▸ **What is needed**: From start to finish, set down the entries below exactly, leaving out the pictures.

**** Record excerpts ****

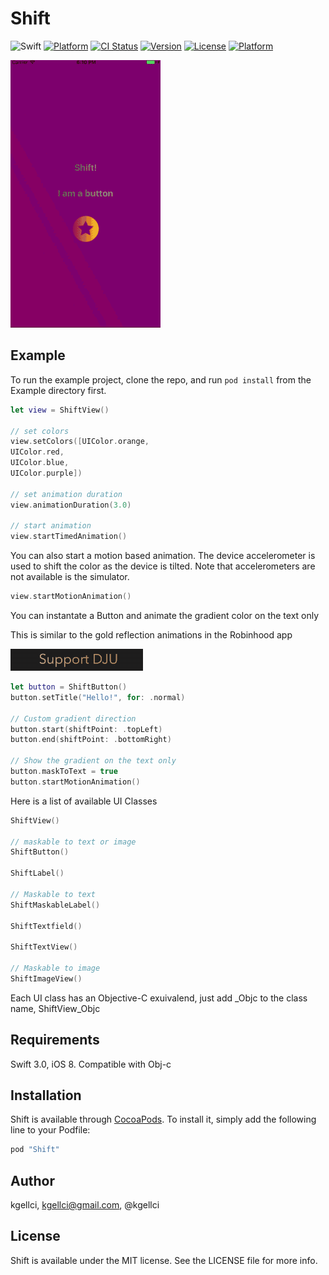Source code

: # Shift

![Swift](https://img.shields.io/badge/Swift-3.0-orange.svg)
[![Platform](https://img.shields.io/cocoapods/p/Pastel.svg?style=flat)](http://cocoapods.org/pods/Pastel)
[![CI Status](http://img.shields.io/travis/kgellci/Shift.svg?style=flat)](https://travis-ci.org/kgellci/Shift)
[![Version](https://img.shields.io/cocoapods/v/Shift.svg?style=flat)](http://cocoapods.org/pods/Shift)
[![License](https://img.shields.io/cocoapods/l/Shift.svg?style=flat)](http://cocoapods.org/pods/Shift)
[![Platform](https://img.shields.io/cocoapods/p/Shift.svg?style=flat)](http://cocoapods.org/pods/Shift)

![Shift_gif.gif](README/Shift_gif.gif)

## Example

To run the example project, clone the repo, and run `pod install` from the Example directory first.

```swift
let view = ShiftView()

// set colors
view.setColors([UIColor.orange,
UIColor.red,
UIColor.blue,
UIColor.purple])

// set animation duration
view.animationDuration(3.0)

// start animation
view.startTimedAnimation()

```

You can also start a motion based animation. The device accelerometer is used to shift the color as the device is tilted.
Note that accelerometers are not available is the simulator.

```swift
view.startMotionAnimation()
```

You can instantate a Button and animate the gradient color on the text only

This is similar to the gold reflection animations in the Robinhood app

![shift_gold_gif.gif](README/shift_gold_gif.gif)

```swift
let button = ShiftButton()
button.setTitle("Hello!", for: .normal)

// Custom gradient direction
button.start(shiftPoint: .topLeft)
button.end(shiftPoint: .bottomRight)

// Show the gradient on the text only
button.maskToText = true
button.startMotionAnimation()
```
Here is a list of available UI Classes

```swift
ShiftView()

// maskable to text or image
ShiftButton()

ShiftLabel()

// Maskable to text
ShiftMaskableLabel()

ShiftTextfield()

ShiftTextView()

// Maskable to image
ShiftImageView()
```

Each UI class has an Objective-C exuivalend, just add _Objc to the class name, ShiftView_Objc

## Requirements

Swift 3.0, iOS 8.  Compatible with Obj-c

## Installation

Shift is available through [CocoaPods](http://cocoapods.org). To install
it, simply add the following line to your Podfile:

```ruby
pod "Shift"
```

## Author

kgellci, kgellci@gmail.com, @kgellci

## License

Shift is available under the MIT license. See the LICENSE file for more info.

****

▸ **Exercise solution**:
Source code

: # Shift

![Swift](https://img.shields.io/badge/Swift-3.0-orange.svg)
[![Platform](https://img.shields.io/cocoapods/p/Pastel.svg?style=flat)](http://cocoapods.org/pods/Pastel)
[![CI Status](http://img.shields.io/travis/kgellci/Shift.svg?style=flat)](https://travis-ci.org/kgellci/Shift)
[![Version](https://img.shields.io/cocoapods/v/Shift.svg?style=flat)](http://cocoapods.org/pods/Shift)
[![License](https://img.shields.io/cocoapods/l/Shift.svg?style=flat)](http://cocoapods.org/pods/Shift)
[![Platform](https://img.shields.io/cocoapods/p/Shift.svg?style=flat)](http://cocoapods.org/pods/Shift)

![Shift_gif.gif](README/Shift_gif.gif)

## Example

To run the example project, clone the repo, and run `pod install` from the Example directory first.

```swift
let view = ShiftView()

// set colors
view.setColors([UIColor.orange,
UIColor.red,
UIColor.blue,
UIColor.purple])

// set animation duration
view.animationDuration(3.0)

// start animation
view.startTimedAnimation()

```

You can also start a motion based animation. The device accelerometer is used to shift the color as the device is tilted.
Note that accelerometers are not available is the simulator.

```swift
view.startMotionAnimation()
```

You can instantate a Button and animate the gradient color on the text only

This is similar to the gold reflection animations in the Robinhood app

![shift_gold_gif.gif](README/shift_gold_gif.gif)

```swift
let button = ShiftButton()
button.setTitle("Hello!", for: .normal)

// Custom gradient direction
button.start(shiftPoint: .topLeft)
button.end(shiftPoint: .bottomRight)

// Show the gradient on the text only
button.maskToText = true
button.startMotionAnimation()
```
Here is a list of available UI Classes

```swift
ShiftView()

// maskable to text or image
ShiftButton()

ShiftLabel()

// Maskable to text
ShiftMaskableLabel()

ShiftTextfield()

ShiftTextView()

// Maskable to image
ShiftImageView()
```

Each UI class has an Objective-C exuivalend, just add _Objc to the class name, ShiftView_Objc

## Requirements

Swift 3.0, iOS 8.  Compatible with Obj-c

## Installation

Shift is available through [CocoaPods](http://cocoapods.org). To install
it, simply add the following line to your Podfile:

```ruby
pod "Shift"
```

## Author

kgellci, kgellci@gmail.com, @kgellci

## License

Shift is available under the MIT license. See the LICENSE file for more info.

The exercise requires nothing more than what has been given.